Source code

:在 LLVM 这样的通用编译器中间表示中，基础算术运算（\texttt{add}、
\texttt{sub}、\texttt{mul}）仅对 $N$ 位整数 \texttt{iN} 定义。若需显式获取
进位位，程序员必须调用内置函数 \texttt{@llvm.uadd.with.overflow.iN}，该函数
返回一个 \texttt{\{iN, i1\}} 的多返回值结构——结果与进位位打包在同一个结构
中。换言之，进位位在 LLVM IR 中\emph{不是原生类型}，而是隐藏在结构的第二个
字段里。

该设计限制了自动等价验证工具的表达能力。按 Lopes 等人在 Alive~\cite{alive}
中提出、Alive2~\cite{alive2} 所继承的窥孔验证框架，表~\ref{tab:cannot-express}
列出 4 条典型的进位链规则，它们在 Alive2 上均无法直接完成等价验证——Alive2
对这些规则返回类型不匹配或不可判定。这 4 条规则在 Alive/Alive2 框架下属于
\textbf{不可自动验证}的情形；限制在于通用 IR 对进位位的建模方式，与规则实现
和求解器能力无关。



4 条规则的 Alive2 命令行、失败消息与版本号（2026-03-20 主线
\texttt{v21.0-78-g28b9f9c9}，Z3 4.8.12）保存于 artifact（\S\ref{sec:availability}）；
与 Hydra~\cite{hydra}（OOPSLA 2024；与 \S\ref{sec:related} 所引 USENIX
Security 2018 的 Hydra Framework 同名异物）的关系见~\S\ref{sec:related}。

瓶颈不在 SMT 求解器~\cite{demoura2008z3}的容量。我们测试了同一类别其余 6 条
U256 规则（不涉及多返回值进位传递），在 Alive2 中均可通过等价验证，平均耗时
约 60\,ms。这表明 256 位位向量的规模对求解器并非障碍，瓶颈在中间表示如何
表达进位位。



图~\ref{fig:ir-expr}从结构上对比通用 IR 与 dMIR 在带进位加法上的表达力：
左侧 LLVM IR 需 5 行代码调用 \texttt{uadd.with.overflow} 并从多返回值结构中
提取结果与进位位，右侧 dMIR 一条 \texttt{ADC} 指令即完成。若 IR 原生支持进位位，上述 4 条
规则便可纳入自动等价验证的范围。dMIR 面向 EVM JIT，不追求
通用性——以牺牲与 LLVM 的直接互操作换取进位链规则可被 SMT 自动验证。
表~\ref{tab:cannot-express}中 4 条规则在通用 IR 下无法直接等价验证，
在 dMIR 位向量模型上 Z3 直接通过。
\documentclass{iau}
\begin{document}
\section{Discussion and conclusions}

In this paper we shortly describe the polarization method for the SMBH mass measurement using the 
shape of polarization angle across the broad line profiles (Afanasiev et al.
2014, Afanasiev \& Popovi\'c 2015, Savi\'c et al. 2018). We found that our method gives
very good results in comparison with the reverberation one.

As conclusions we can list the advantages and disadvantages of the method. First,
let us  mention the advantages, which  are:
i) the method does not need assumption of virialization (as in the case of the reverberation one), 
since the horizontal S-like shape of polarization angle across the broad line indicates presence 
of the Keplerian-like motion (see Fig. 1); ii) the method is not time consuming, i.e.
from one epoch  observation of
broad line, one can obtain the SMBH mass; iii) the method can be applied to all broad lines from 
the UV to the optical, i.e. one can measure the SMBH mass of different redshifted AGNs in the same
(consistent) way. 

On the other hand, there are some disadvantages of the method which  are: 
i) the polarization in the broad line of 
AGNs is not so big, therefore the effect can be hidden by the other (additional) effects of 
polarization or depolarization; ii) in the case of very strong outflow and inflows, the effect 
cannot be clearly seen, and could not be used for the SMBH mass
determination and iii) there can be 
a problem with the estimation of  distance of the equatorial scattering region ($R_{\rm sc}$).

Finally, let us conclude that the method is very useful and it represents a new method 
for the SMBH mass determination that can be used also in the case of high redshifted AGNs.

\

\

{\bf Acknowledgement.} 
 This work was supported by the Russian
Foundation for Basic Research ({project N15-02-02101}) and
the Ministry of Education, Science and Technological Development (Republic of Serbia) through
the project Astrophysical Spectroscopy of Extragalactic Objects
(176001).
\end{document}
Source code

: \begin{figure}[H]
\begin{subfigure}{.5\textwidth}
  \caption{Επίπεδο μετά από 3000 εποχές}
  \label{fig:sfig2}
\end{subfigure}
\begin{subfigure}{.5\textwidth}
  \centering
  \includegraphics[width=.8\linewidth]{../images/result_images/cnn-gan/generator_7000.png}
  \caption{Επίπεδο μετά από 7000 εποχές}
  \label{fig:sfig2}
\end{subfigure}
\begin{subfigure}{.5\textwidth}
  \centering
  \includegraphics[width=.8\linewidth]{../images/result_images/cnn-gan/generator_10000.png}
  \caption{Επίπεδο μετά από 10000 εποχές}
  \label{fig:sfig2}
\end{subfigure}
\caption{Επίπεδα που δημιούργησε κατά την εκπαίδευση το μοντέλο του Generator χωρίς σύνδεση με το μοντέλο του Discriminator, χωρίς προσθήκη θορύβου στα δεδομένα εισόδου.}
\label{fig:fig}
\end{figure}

Task >>
Copy the entire listing above, line for line, exactly.

Response >>
Source code

:在 LLVM 这样的通用编译器中间表示中，基础算术运算（\texttt{add}、
\texttt{sub}、\texttt{mul}）仅对 $N$ 位整数 \texttt{iN} 定义。若需显式获取
进位位，程序员必须调用内置函数 \texttt{@llvm.uadd.with.overflow.iN}，该函数
返回一个 \texttt{\{iN, i1\}} 的多返回值结构——结果与进位位打包在同一个结构
中。换言之，进位位在 LLVM IR 中\emph{不是原生类型}，而是隐藏在结构的第二个
字段里。

该设计限制了自动等价验证工具的表达能力。按 Lopes 等人在 Alive~\cite{alive}
中提出、Alive2~\cite{alive2} 所继承的窥孔验证框架，表~\ref{tab:cannot-express}
列出 4 条典型的进位链规则，它们在 Alive2 上均无法直接完成等价验证——Alive2
对这些规则返回类型不匹配或不可判定。这 4 条规则在 Alive/Alive2 框架下属于
\textbf{不可自动验证}的情形；限制在于通用 IR 对进位位的建模方式，与规则实现
和求解器能力无关。



4 条规则的 Alive2 命令行、失败消息与版本号（2026-03-20 主线
\texttt{v21.0-78-g28b9f9c9}，Z3 4.8.12）保存于 artifact（\S\ref{sec:availability}）；
与 Hydra~\cite{hydra}（OOPSLA 2024；与 \S\ref{sec:related} 所引 USENIX
Security 2018 的 Hydra Framework 同名异物）的关系见~\S\ref{sec:related}。

瓶颈不在 SMT 求解器~\cite{demoura2008z3}的容量。我们测试了同一类别其余 6 条
U256 规则（不涉及多返回值进位传递），在 Alive2 中均可通过等价验证，平均耗时
约 60\,ms。这表明 256 位位向量的规模对求解器并非障碍，瓶颈在中间表示如何
表达进位位。



图~\ref{fig:ir-expr}从结构上对比通用 IR 与 dMIR 在带进位加法上的表达力：
左侧 LLVM IR 需 5 行代码调用 \texttt{uadd.with.overflow} 并从多返回值结构中
提取结果与进位位，右侧 dMIR 一条 \texttt{ADC} 指令即完成。若 IR 原生支持进位位，上述 4 条
规则便可纳入自动等价验证的范围。dMIR 面向 EVM JIT，不追求
通用性——以牺牲与 LLVM 的直接互操作换取进位链规则可被 SMT 自动验证。
表~\ref{tab:cannot-express}中 4 条规则在通用 IR 下无法直接等价验证，
在 dMIR 位向量模型上 Z3 直接通过。
\documentclass{iau}
\begin{document}
\section{Discussion and conclusions}

In this paper we shortly describe the polarization method for the SMBH mass measurement using the 
shape of polarization angle across the broad line profiles (Afanasiev et al.
2014, Afanasiev \& Popovi\'c 2015, Savi\'c et al. 2018). We found that our method gives
very good results in comparison with the reverberation one.

As conclusions we can list the advantages and disadvantages of the method. First,
let us  mention the advantages, which  are:
i) the method does not need assumption of virialization (as in the case of the reverberation one), 
since the horizontal S-like shape of polarization angle across the broad line indicates presence 
of the Keplerian-like motion (see Fig. 1); ii) the method is not time consuming, i.e.
from one epoch  observation of
broad line, one can obtain the SMBH mass; iii) the method can be applied to all broad lines from 
the UV to the optical, i.e. one can measure the SMBH mass of different redshifted AGNs in the same
(consistent) way. 

On the other hand, there are some disadvantages of the method which  are: 
i) the polarization in the broad line of 
AGNs is not so big, therefore the effect can be hidden by the other (additional) effects of 
polarization or depolarization; ii) in the case of very strong outflow and inflows, the effect 
cannot be clearly seen, and could not be used for the SMBH mass
determination and iii) there can be 
a problem with the estimation of  distance of the equatorial scattering region ($R_{\rm sc}$).

Finally, let us conclude that the method is very useful and it represents a new method 
for the SMBH mass determination that can be used also in the case of high redshifted AGNs.

\

\

{\bf Acknowledgement.} 
 This work was supported by the Russian
Foundation for Basic Research ({project N15-02-02101}) and
the Ministry of Education, Science and Technological Development (Republic of Serbia) through
the project Astrophysical Spectroscopy of Extragalactic Objects
(176001).
\end{document}
Source code

: \begin{figure}[H]
\begin{subfigure}{.5\textwidth}
  \caption{Επίπεδο μετά από 3000 εποχές}
  \label{fig:sfig2}
\end{subfigure}
\begin{subfigure}{.5\textwidth}
  \centering
  \includegraphics[width=.8\linewidth]{../images/result_images/cnn-gan/generator_7000.png}
  \caption{Επίπεδο μετά από 7000 εποχές}
  \label{fig:sfig2}
\end{subfigure}
\begin{subfigure}{.5\textwidth}
  \centering
  \includegraphics[width=.8\linewidth]{../images/result_images/cnn-gan/generator_10000.png}
  \caption{Επίπεδο μετά από 10000 εποχές}
  \label{fig:sfig2}
\end{subfigure}
\caption{Επίπεδα που δημιούργησε κατά την εκπαίδευση το μοντέλο του Generator χωρίς σύνδεση με το μοντέλο του Discriminator, χωρίς προσθήκη θορύβου στα δεδομένα εισόδου.}
\label{fig:fig}
\end{figure}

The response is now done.